### Your objective
Repeat nothing but the lines below running from the one containing "### Install KubeMacro" to the one containing "#### Install as kubectl plugin". Keep both end lines.

◆ ◆ ◆ ◆

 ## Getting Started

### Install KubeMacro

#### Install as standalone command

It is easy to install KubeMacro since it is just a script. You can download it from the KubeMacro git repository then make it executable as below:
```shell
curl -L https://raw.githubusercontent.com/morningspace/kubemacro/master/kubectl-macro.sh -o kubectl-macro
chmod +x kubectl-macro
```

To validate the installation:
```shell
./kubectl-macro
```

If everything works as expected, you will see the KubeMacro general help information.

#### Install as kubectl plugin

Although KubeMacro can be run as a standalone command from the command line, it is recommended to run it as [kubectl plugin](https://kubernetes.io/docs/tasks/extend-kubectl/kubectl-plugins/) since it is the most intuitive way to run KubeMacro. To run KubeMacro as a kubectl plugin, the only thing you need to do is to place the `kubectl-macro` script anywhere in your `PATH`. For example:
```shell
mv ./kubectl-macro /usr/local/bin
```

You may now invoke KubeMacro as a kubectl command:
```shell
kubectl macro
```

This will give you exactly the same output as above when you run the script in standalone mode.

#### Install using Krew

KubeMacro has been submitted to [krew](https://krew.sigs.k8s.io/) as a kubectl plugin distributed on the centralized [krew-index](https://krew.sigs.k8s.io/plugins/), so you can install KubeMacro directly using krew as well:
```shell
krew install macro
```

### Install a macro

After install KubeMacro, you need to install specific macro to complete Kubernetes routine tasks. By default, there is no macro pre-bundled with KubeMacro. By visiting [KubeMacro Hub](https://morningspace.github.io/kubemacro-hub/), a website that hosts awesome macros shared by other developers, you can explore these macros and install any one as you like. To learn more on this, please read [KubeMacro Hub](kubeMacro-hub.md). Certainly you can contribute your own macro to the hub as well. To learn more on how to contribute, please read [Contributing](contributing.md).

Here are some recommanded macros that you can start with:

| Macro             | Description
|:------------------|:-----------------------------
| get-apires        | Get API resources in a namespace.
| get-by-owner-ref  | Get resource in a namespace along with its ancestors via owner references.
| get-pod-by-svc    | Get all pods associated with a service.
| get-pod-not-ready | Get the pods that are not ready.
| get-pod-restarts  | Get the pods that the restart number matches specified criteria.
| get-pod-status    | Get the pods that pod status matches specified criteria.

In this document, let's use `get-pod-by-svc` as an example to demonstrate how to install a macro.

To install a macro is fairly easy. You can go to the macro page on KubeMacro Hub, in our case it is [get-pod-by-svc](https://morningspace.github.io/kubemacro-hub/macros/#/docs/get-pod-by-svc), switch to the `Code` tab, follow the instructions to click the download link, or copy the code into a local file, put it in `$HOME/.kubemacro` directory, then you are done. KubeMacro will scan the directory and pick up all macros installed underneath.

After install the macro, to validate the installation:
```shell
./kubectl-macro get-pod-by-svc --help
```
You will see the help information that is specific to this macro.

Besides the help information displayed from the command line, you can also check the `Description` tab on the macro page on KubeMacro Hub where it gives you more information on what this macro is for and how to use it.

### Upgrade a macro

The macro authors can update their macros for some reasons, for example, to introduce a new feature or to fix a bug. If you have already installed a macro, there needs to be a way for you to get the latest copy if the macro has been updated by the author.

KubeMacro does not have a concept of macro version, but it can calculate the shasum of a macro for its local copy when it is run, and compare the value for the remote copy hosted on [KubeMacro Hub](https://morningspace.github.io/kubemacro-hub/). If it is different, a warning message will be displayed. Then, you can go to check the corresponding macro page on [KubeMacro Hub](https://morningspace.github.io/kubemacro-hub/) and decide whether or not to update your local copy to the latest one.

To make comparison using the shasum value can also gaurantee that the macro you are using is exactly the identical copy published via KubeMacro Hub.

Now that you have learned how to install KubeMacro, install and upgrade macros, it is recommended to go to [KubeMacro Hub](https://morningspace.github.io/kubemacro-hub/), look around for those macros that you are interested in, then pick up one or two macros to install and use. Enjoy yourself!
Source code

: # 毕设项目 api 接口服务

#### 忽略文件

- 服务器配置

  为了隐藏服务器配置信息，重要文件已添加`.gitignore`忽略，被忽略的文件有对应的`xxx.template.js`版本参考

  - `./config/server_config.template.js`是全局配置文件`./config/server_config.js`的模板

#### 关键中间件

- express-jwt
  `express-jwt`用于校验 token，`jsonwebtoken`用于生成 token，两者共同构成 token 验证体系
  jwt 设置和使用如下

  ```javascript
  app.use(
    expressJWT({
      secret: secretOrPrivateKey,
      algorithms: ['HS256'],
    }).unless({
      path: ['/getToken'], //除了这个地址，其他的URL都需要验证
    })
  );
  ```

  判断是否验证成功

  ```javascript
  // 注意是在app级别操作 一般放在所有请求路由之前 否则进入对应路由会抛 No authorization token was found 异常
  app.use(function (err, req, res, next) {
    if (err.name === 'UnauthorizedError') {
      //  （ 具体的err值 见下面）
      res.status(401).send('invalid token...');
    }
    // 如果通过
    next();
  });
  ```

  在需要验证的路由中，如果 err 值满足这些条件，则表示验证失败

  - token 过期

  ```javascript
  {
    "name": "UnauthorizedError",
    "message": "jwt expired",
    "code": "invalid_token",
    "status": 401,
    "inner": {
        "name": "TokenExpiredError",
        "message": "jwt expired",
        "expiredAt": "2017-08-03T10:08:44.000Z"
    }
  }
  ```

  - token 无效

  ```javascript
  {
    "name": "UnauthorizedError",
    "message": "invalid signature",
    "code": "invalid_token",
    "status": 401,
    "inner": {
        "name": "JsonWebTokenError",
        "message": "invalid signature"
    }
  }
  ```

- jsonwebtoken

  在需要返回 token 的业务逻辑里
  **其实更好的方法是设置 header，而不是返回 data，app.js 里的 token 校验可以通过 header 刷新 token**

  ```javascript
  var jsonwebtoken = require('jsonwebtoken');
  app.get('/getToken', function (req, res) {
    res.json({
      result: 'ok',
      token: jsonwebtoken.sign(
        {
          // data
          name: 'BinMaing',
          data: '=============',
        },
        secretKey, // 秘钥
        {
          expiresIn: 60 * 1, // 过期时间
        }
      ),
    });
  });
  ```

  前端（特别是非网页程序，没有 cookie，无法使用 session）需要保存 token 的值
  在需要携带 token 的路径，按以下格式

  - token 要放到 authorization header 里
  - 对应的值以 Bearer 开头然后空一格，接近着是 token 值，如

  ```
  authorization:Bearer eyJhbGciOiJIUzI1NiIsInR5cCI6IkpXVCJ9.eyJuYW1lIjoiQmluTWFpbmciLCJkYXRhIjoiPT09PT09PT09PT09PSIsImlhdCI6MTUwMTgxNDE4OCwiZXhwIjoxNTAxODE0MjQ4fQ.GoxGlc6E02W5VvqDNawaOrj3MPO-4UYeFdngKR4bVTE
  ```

◆ ◆ ◆ ◆

### Response area
### Install KubeMacro

#### Install as standalone command

It is easy to install KubeMacro since it is just a script. You can download it from the KubeMacro git repository then make it executable as below:
```shell
curl -L https://raw.githubusercontent.com/morningspace/kubemacro/master/kubectl-macro.sh -o kubectl-macro
chmod +x kubectl-macro
```

To validate the installation:
```shell
./kubectl-macro
```

If everything works as expected, you will see the KubeMacro general help information.

#### Install as kubectl plugin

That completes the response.